With his job and his personality, Brunette never found himself alone for long. When McKenna and Angelita finally entered the restaurant, he was munching a zucchini stick while happily engaged in conversation at the bar with Mike Brennan, an old friend and the New York Post' s premier columnist. While Brennan wasn't a reporter, with an inquiring paragraph or two he could put his colleagues in a feeding frenzy, mandating a P.M. press conference the next day.
     As usual, Brunette knew what McKenna was thinking. "Mike and I were just having a little off-the-record discussion about how this tragedy you're working on could affect local politics here," he said.
     McKenna felt a tinge of relief. "Off the record" with Brennan meant just that. But it would be nice to know Brennan's take on the matter. McKenna didn't say anything, but he gave Brunette an inquiring look.
     "I told him everything I know, which isn't too much at this point," Brunette said in response.
     "And?" McKenna said to Brennan. "What do you think of the deal with Barrone?"
     "Understandable. It's politics, but it doesn't hurt anybody. As long as there's no cover-up of anything the public has a right to know, there's nothing wrong with helping Barrone along through his time of grief." Brennan took an emergency sip from his martini before he continued. "Besides, Barrone's done some good things for the city. He's a fiscal realist."
     "So you like him?"
     "Can't stand him personally, but he's good for the city," Brennan said, then turned to Brunette. "Matter of fact, it's a smart deal. Can't hurt you when it's time to present your budget to the city council."
     "That never crossed my mind," Brunette said with a smile. "See you later." He nodded to a waiter and they were led to their usual table in the rear, leaving Brennan at his usual spot at the bar.
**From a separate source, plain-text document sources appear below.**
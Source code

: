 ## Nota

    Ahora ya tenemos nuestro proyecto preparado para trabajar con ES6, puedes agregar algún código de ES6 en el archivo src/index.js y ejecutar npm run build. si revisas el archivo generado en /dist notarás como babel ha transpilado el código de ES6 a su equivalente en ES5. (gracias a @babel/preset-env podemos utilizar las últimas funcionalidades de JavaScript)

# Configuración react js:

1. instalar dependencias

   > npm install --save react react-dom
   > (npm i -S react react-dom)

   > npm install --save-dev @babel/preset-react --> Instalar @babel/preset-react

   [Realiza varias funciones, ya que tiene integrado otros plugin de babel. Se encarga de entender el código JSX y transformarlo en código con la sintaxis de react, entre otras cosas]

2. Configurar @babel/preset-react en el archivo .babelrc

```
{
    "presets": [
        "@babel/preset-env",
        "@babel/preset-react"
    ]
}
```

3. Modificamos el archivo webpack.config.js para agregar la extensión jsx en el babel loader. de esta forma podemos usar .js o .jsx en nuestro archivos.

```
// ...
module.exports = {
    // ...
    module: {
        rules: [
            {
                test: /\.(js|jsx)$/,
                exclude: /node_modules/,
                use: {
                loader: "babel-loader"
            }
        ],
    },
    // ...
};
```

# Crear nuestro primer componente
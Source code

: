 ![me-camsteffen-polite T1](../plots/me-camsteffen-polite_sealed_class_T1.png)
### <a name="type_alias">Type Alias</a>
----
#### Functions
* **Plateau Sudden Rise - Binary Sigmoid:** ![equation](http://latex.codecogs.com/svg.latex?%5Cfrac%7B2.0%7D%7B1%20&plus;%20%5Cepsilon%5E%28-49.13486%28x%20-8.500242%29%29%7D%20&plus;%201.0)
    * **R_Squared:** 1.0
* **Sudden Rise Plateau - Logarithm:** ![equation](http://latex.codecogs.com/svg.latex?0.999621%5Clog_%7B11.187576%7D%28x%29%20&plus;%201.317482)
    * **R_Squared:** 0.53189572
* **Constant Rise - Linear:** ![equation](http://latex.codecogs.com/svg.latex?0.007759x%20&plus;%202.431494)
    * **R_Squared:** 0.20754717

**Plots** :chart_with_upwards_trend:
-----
     Angelita gave no indication that she wanted to talk about anything but the food, so Brunette and McKenna made small talk with her until they finished ordering. Angelita knew nothing about the case, but she had been through it before and knew that both men wanted to talk about the reason they were eating so late. "You've both been so gracious to me," she said. "I realize my allotted time must be up by now, so why don't you boys talk cops and robbers and pretend I'm not here?"
     "Angelita, you're impossible to ignore," Brunette said. "However, I do have some questions for Brian."
     "Fire away," McKenna said. "What do you know so far?"
     "The press has been bothering me, but I've made no inquiries," Brunette said. "I'm in the dark."
     McKenna felt a pang of guilt. When he had called Brunette to tell him he would be late for dinner, Brunette hadn't asked a single question. At the time, McKenna had figured that Greve was keeping him informed of the progress they were making. Apparently, that wasn't the case. "Sorry, I thought someone else was talking to you."
     "You mean Greve?"
     McKenna didn't want to give up the man for whom he might be working, so he said nothing.
     Brunette knew. "Don't worry about it. After Camilia told me about the deal, I made a point of not asking for information. Figured the less I know, the fewer lies I have to tell them. Greve was sharp enough to keep his mouth shut and not send anything to DCPI. Besides, you know how things sometimes slow down when the PC starts asking questions. I didn't want that."
     McKenna realized that both Brunette and Greve had been right on the money. Brunette knew that official high-ranking interest in a case frequently slowed it down because the detectives and bosses became too careful, sometimes making them unwilling to climb out onto that important limb. Official pressure on Greve might have worried him to the point that he wouldn't have let his men profit from the information illegally obtained from Hurley. According to the Supreme Court, detectives were not allowed to enjoy fruit that fell from the poisonous tree.
     Greve had been sharp enough to realize that the apparent lack of official interest in what he knew was a very important case meant that he was being told, indirectly, to pull out the stops. And, since nobody was asking, he wasn't answering by sending routine progress reports to the office where the press gets most of their information from the NYPD, the deputy commissioner of public information. Sharp.
     Greve was a man to be trusted, McKenna concluded, and he tucked that information away in the back of his mind. "How are we gonna handle the press until the funeral?" he asked.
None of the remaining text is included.